» **Work to complete**: Counting task for the data below: how many lines hold the word "hline"? Answer with the number only.
**** Exercise data
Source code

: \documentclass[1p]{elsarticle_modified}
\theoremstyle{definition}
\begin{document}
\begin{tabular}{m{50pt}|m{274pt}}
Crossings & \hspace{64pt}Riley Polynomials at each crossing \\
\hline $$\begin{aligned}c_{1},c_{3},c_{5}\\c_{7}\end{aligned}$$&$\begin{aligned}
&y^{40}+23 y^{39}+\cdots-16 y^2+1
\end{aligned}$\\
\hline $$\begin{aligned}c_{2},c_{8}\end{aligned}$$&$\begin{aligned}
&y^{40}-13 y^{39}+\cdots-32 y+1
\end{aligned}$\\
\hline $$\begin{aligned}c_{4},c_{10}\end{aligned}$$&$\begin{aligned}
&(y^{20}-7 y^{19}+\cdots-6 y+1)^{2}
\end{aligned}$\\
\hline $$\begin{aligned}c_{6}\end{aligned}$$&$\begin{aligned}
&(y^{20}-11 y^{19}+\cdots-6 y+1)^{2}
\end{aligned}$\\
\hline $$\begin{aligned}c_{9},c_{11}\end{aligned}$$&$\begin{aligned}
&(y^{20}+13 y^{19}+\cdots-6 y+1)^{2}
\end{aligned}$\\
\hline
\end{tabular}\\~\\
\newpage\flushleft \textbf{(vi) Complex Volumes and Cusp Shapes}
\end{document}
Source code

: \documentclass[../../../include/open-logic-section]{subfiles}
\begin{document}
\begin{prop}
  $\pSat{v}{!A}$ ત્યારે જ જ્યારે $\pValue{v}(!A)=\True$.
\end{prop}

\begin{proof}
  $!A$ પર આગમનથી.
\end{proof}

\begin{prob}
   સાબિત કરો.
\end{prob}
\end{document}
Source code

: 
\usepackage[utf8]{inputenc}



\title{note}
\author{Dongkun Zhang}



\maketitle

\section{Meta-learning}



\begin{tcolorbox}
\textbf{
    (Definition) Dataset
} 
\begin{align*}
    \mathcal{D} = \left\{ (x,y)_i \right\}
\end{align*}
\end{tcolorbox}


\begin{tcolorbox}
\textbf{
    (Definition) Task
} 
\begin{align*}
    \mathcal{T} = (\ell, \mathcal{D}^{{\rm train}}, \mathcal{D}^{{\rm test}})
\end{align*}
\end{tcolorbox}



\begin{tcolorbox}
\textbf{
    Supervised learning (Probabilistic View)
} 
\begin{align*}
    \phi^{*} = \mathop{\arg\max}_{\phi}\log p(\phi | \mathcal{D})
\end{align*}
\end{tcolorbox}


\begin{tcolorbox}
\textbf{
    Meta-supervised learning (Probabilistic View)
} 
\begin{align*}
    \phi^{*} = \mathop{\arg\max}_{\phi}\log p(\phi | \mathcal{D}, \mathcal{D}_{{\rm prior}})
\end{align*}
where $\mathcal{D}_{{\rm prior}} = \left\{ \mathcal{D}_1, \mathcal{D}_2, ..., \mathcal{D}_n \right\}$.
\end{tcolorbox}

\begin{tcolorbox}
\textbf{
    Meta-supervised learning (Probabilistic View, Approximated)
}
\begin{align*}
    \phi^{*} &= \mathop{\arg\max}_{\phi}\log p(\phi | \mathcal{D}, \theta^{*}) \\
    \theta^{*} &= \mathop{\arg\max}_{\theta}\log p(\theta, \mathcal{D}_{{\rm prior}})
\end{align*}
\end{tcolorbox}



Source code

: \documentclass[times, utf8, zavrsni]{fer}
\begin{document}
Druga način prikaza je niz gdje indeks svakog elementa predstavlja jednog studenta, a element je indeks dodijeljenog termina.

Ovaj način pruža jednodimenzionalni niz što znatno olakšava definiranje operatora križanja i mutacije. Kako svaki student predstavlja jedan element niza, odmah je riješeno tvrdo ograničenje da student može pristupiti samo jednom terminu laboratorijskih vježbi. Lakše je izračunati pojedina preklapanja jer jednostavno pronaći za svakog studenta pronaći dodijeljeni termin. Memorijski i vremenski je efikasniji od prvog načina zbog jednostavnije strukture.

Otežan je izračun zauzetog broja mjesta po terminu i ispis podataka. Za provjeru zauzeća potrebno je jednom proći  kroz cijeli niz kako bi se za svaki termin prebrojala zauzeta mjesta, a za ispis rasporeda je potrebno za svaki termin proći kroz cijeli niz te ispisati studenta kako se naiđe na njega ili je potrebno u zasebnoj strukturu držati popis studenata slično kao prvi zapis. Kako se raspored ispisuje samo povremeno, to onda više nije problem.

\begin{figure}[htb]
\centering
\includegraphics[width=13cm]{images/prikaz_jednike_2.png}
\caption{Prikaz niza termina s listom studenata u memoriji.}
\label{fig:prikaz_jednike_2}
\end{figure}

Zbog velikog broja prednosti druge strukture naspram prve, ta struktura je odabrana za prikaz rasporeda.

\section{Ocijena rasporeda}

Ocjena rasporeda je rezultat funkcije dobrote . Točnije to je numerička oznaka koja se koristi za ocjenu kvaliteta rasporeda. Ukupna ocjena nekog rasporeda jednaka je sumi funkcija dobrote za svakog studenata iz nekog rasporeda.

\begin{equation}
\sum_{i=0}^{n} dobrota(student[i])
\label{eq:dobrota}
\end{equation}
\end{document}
********
» **Response to this task**: 6